_WHAT YOU HAVE TO DO:_
Over all lines in the data below, count those holding "instances" and give only the result.

_DATA EXTRACTS:_

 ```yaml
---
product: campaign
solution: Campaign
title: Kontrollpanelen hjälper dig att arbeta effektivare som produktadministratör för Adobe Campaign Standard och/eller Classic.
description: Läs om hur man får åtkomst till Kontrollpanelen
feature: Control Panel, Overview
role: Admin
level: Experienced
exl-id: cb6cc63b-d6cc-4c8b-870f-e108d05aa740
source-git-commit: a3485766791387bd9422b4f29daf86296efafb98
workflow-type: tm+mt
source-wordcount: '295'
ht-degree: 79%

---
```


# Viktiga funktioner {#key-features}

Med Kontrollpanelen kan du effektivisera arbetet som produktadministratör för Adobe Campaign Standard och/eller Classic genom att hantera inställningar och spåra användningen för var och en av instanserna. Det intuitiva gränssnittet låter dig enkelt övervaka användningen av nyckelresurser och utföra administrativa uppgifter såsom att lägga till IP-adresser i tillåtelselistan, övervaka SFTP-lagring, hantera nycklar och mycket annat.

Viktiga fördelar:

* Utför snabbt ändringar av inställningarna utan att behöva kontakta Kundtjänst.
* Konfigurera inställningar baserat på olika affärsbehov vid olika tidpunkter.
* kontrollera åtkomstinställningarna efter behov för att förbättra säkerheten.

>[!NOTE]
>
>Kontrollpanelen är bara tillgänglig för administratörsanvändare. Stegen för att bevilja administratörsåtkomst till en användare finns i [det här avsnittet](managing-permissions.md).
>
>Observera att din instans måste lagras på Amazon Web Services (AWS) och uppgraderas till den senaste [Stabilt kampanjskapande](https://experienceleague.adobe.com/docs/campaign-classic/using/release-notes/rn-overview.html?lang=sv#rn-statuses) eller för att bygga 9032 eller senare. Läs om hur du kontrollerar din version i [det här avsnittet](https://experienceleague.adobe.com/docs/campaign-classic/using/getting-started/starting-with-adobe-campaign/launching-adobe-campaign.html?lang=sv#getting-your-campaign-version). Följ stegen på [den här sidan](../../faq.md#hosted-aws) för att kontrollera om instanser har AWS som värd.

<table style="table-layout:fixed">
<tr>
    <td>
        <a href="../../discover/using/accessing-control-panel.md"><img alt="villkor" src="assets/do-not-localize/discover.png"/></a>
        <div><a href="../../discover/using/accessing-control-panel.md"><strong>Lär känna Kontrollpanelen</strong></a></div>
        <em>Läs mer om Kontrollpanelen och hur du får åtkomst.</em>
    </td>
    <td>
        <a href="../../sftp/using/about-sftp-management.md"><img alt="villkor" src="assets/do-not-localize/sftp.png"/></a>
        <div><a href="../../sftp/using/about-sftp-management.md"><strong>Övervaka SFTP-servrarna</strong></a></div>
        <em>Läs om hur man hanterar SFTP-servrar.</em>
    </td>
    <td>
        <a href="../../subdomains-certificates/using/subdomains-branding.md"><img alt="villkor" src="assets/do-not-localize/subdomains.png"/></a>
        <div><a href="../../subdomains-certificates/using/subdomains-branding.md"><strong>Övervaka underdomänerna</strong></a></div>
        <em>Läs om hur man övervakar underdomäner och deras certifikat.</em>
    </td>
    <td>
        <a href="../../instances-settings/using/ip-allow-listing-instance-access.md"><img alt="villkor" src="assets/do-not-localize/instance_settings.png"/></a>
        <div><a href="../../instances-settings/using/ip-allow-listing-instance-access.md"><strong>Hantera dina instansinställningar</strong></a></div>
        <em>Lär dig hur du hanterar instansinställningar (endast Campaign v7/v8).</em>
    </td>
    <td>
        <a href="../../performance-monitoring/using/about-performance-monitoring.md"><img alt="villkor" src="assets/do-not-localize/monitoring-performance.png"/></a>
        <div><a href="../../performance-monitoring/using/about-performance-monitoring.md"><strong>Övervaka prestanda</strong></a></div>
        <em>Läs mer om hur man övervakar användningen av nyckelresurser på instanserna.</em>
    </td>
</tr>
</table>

==

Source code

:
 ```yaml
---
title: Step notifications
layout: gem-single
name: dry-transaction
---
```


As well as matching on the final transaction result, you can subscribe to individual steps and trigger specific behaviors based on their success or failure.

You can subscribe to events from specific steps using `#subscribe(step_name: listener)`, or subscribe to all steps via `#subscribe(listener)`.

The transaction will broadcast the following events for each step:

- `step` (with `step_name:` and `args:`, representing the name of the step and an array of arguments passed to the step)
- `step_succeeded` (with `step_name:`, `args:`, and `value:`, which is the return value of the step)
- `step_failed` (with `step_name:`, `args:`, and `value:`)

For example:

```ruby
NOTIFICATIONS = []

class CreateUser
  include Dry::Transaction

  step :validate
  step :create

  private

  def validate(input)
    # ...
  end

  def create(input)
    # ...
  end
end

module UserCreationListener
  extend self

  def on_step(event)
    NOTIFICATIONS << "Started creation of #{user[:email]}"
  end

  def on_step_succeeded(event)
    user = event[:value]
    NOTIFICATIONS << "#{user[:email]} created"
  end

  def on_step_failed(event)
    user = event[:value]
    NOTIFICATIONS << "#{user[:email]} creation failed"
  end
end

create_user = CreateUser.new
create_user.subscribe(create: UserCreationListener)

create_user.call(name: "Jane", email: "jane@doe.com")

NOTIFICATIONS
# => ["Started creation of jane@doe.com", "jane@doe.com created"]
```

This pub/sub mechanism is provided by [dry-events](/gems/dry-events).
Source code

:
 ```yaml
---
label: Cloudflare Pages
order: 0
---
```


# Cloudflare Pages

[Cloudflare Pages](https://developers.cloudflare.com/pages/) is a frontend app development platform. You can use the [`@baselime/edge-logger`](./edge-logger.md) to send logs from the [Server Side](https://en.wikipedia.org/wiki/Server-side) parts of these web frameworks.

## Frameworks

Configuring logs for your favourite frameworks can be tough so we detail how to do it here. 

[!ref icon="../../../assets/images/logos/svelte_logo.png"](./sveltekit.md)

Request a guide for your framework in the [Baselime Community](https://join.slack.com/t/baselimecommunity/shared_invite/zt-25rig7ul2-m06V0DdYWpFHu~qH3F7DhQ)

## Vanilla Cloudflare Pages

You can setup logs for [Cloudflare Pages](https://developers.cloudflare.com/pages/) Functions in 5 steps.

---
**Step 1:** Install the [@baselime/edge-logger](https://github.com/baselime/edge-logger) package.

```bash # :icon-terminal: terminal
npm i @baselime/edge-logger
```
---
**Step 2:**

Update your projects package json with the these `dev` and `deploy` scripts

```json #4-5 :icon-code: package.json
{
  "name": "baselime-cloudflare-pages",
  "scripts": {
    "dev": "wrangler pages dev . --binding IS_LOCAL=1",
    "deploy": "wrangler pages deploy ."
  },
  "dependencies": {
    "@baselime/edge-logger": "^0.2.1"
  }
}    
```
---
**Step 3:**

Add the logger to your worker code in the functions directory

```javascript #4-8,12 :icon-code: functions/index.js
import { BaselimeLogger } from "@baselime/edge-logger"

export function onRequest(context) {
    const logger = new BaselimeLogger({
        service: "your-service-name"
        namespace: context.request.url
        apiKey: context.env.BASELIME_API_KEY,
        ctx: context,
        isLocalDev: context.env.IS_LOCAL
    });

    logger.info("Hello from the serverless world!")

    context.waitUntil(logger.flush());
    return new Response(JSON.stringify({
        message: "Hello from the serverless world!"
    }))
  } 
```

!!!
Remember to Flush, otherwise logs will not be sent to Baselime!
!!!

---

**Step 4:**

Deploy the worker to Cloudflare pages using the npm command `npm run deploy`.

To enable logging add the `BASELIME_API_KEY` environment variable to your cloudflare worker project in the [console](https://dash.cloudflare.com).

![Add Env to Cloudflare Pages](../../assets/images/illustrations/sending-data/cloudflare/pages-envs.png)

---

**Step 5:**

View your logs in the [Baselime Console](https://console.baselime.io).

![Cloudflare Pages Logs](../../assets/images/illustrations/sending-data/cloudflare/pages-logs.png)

_YOUR RESPONSE:_
2